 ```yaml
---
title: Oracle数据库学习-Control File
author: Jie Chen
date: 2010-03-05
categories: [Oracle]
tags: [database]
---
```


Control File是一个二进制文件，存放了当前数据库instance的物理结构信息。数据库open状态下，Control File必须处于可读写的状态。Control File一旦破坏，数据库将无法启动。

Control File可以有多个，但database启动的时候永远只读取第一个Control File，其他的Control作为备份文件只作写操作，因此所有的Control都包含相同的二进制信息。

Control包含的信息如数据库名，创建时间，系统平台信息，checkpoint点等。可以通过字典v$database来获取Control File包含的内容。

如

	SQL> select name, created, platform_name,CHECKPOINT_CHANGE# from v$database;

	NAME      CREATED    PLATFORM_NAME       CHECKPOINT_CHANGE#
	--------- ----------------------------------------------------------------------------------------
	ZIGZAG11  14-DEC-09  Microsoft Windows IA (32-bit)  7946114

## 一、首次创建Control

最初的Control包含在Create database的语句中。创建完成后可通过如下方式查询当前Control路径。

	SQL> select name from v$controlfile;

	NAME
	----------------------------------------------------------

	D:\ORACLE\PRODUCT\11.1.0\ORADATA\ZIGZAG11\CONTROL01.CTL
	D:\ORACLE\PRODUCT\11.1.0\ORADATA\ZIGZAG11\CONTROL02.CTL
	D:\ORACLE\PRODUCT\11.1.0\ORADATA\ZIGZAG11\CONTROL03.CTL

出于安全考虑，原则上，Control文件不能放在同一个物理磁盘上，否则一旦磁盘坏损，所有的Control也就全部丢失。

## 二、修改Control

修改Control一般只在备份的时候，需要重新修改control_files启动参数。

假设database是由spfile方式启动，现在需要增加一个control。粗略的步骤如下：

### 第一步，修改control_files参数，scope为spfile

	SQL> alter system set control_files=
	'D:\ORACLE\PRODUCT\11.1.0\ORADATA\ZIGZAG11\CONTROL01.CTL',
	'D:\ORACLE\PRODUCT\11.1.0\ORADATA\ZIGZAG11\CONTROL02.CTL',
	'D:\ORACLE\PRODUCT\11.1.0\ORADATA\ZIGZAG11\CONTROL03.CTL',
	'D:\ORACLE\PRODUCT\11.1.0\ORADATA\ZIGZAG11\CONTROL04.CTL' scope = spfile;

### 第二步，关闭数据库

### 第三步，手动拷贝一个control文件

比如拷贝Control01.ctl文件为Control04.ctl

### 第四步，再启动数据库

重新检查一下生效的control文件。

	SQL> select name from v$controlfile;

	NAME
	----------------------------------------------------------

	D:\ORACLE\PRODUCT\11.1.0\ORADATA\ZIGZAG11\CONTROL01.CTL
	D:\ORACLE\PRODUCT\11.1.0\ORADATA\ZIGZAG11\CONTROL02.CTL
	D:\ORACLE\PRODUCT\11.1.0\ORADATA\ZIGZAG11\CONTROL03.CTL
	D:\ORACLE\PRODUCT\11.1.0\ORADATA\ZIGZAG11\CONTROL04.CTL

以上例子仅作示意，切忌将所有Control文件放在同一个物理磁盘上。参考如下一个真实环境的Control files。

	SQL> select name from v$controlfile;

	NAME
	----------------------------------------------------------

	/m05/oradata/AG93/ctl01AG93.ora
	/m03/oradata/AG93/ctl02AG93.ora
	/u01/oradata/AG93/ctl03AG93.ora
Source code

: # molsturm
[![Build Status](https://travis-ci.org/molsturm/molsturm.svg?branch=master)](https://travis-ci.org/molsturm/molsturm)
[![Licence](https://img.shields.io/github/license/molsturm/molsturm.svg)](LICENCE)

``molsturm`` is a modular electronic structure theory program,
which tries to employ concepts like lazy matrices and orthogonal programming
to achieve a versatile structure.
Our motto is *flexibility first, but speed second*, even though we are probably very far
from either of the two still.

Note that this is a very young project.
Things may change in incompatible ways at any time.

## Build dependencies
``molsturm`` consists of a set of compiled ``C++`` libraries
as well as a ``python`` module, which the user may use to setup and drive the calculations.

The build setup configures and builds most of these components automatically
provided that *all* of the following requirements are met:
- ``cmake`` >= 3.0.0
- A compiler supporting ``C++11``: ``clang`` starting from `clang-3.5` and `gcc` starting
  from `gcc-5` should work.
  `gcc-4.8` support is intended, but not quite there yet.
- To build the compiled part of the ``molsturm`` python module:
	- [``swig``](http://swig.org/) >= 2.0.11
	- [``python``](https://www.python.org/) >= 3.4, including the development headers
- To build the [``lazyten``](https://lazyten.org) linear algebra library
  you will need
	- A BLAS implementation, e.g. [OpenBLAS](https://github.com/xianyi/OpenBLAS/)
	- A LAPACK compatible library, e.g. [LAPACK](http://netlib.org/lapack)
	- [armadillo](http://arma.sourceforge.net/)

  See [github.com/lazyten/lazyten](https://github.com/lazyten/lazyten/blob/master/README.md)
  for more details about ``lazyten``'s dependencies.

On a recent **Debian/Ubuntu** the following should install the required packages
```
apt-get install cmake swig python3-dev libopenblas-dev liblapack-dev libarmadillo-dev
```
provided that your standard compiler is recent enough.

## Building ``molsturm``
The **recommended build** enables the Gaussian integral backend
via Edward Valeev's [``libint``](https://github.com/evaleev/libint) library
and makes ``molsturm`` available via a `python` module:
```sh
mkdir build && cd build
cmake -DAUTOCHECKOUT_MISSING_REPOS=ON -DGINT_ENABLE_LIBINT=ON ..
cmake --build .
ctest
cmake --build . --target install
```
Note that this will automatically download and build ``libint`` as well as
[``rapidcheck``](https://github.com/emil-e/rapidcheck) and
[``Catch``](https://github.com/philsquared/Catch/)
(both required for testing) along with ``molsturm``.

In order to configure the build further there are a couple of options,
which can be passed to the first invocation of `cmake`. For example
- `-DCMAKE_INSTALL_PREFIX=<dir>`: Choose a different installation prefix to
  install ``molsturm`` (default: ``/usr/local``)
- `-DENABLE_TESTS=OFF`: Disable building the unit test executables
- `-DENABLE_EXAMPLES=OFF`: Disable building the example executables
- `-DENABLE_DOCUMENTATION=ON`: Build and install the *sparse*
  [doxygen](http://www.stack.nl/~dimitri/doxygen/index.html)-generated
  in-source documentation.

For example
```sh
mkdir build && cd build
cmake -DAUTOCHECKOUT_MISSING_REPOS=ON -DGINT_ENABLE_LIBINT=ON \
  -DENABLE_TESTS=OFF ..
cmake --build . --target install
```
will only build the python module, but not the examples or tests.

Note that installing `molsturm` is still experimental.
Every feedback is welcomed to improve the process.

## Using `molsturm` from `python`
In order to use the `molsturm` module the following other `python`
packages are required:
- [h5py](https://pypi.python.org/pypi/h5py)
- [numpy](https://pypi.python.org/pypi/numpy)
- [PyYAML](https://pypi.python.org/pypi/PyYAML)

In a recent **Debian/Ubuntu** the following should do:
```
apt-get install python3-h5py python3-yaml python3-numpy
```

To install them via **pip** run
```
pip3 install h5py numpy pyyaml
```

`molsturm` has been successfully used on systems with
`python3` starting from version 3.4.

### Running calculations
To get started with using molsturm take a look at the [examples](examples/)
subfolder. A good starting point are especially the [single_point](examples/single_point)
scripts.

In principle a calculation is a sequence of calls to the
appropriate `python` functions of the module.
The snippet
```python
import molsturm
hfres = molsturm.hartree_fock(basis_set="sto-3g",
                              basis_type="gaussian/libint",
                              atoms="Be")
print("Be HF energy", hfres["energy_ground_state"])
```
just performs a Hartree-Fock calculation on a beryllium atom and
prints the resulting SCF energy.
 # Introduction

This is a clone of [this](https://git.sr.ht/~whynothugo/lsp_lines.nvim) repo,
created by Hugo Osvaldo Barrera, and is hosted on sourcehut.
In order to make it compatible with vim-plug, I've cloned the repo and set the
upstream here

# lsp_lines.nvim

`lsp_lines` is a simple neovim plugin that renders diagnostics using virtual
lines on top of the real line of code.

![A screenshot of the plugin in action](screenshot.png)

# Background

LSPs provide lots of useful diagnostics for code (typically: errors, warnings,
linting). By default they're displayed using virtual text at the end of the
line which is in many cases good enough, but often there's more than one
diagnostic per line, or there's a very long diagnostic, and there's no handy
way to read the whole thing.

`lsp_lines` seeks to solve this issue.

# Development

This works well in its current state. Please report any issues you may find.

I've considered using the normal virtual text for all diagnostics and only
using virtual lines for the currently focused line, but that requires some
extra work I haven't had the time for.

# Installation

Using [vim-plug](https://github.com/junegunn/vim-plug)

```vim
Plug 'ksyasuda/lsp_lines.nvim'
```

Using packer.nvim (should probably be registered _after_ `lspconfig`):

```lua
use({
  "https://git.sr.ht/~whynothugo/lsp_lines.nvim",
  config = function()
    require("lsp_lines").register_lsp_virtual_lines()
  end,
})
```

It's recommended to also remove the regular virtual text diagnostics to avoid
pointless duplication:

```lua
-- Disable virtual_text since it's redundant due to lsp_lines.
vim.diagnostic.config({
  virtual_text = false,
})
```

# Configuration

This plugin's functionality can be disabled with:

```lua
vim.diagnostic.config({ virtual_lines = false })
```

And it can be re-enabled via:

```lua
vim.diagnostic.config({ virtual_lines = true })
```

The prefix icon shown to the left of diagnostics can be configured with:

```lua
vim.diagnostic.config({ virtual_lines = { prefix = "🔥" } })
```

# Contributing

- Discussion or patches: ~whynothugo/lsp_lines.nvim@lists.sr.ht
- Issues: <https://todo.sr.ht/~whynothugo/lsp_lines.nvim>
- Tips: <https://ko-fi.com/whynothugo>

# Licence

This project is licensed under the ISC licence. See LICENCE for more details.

## Work task
In the listing above, count every line that holds "compiler". Give only the number.

## Solution for this problem
2